======== Given entries

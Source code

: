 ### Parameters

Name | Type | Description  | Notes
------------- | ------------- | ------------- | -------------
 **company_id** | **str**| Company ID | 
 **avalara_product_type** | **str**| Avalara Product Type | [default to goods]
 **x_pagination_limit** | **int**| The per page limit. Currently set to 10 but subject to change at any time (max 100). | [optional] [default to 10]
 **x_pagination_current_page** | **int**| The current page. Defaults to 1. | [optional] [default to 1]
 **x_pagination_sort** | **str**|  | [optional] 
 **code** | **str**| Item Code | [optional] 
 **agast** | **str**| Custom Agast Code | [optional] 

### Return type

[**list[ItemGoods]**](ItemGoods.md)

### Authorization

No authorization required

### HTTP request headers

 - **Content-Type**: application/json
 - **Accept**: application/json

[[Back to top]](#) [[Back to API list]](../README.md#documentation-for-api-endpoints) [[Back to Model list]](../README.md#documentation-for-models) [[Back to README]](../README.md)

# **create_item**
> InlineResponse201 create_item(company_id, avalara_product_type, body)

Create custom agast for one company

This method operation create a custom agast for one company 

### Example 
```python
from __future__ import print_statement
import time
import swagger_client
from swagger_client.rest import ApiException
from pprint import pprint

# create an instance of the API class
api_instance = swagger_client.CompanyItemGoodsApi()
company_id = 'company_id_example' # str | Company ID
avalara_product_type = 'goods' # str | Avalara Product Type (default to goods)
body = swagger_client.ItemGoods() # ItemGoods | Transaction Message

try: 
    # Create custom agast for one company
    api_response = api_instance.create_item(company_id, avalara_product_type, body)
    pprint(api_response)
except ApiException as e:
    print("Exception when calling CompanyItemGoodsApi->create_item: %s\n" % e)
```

================
======== Given entries

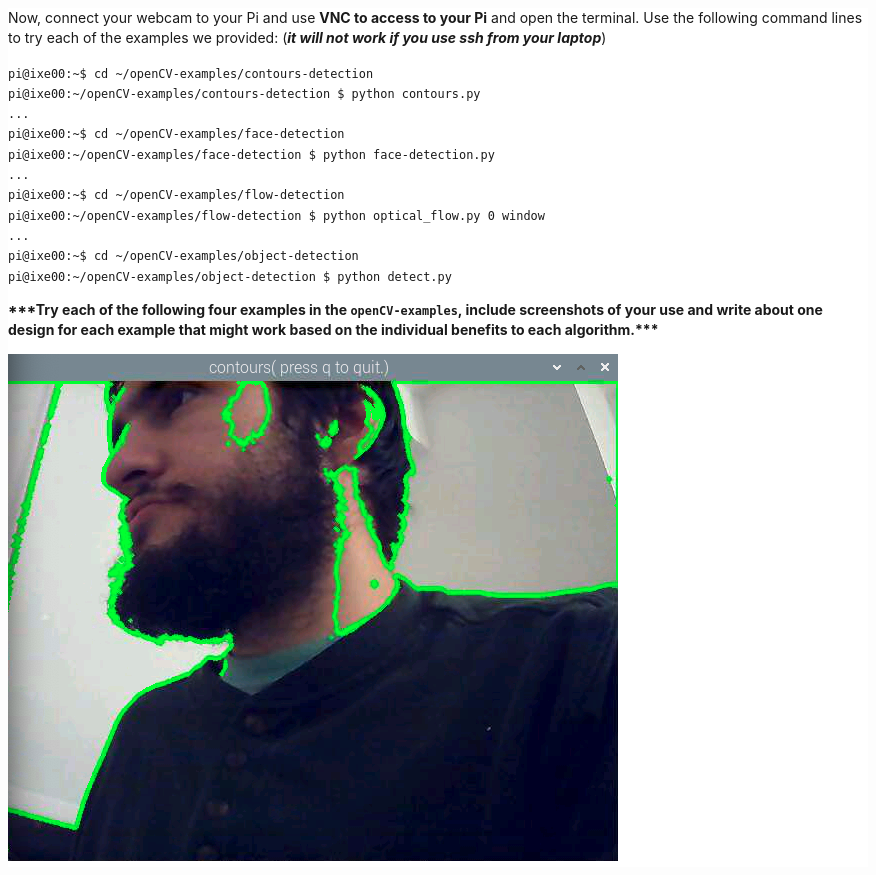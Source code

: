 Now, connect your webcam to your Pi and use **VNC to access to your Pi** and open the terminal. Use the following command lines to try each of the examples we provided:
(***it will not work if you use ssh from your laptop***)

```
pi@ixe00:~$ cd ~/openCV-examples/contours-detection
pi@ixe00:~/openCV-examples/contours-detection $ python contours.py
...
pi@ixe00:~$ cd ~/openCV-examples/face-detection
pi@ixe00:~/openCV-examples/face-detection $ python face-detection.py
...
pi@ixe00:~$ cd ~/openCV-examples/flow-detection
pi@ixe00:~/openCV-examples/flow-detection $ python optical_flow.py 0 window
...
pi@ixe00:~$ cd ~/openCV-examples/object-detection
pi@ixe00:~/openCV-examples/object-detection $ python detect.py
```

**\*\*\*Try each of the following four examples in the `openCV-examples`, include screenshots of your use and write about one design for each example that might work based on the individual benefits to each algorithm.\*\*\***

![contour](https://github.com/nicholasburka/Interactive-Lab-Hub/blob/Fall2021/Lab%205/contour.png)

================

▸ **About this task**:
Which lines of the data include "from"? Copy each of them.

▸ **Answer space**:
from __future__ import print_statement
from swagger_client.rest import ApiException
from pprint import pprint
(***it will not work if you use ssh from your laptop***)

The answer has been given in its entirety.